------ Input

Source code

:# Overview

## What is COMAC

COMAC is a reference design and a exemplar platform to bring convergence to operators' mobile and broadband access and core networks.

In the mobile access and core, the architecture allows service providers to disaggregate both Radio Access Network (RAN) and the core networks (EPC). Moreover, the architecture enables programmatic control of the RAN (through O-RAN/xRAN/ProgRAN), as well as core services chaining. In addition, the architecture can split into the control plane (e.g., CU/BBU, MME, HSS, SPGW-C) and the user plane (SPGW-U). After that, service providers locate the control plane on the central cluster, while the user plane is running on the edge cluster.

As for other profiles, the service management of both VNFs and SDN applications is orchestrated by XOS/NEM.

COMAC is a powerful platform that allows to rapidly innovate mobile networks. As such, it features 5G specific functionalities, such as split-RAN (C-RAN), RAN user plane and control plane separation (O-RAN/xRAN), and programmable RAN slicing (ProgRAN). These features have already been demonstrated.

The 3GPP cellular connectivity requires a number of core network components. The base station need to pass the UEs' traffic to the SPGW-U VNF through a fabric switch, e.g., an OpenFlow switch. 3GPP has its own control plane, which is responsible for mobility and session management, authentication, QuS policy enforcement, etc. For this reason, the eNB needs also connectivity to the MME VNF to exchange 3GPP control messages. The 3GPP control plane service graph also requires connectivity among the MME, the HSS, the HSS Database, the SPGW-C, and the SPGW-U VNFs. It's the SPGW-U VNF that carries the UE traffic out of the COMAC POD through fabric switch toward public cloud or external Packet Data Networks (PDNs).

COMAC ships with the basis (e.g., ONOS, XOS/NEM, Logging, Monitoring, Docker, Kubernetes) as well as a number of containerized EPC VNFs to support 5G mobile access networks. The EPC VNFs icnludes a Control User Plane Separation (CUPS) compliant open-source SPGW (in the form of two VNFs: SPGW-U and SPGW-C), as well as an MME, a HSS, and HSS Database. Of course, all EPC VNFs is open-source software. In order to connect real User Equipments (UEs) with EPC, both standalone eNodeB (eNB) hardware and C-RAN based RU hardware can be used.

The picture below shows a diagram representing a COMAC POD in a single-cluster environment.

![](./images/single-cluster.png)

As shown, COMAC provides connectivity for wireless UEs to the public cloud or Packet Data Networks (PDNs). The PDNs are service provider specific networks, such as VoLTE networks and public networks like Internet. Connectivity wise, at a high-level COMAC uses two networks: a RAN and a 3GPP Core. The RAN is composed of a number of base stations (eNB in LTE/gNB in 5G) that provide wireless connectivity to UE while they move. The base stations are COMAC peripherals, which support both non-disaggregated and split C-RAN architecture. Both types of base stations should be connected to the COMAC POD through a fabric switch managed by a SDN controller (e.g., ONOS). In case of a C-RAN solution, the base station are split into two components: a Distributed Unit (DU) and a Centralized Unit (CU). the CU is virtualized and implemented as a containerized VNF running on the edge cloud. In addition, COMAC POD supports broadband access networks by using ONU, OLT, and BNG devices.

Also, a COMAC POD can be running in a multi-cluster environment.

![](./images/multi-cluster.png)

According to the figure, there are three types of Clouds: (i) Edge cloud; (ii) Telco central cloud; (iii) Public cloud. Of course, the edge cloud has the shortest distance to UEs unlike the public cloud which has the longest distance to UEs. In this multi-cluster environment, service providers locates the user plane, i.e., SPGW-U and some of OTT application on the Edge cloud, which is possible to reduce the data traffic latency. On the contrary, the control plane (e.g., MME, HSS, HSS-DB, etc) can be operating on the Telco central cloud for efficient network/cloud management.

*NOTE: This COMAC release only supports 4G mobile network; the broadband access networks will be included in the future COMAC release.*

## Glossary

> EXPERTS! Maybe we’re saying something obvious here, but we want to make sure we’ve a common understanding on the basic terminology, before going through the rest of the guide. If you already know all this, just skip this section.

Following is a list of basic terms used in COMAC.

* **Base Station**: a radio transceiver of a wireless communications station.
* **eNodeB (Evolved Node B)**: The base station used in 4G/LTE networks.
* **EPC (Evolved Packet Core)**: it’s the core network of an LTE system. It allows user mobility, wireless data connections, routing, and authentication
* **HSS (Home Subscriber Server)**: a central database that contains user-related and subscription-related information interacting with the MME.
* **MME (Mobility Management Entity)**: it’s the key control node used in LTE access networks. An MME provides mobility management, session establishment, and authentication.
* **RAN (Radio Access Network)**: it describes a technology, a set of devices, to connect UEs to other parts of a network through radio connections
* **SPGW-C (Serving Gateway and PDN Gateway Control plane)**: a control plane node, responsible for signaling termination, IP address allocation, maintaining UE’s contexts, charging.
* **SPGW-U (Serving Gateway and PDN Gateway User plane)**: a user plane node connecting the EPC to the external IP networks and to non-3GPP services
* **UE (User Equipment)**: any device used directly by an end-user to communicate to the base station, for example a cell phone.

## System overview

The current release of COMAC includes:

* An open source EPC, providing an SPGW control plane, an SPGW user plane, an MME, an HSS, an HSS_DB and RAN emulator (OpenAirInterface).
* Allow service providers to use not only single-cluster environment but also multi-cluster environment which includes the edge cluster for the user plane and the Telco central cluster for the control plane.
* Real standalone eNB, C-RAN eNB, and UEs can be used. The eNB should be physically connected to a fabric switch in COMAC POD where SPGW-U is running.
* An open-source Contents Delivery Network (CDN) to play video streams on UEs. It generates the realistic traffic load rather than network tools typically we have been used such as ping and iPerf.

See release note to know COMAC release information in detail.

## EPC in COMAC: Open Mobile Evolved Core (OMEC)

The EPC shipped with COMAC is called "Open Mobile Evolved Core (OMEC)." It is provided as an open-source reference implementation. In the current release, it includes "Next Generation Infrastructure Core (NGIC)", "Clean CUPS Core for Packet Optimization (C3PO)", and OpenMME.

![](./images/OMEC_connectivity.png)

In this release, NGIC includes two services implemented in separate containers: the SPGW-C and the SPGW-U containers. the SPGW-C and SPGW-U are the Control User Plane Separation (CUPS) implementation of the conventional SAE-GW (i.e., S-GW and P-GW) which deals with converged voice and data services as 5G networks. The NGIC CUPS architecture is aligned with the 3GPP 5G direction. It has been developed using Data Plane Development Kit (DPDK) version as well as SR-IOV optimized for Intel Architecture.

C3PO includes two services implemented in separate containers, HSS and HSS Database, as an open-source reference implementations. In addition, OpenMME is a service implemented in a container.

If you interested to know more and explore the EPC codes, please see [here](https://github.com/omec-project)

------------

Repeat, character for character, the lines of the material above from the line with "with the MME." through the line with "The current release of".

* **HSS (Home Subscriber Server)**: a central database that contains user-related and subscription-related information interacting with the MME.
* **MME (Mobility Management Entity)**: it’s the key control node used in LTE access networks. An MME provides mobility management, session establishment, and authentication.
* **RAN (Radio Access Network)**: it describes a technology, a set of devices, to connect UEs to other parts of a network through radio connections
* **SPGW-C (Serving Gateway and PDN Gateway Control plane)**: a control plane node, responsible for signaling termination, IP address allocation, maintaining UE’s contexts, charging.
* **SPGW-U (Serving Gateway and PDN Gateway User plane)**: a user plane node connecting the EPC to the external IP networks and to non-3GPP services
* **UE (User Equipment)**: any device used directly by an end-user to communicate to the base station, for example a cell phone.

## System overview

The current release of COMAC includes:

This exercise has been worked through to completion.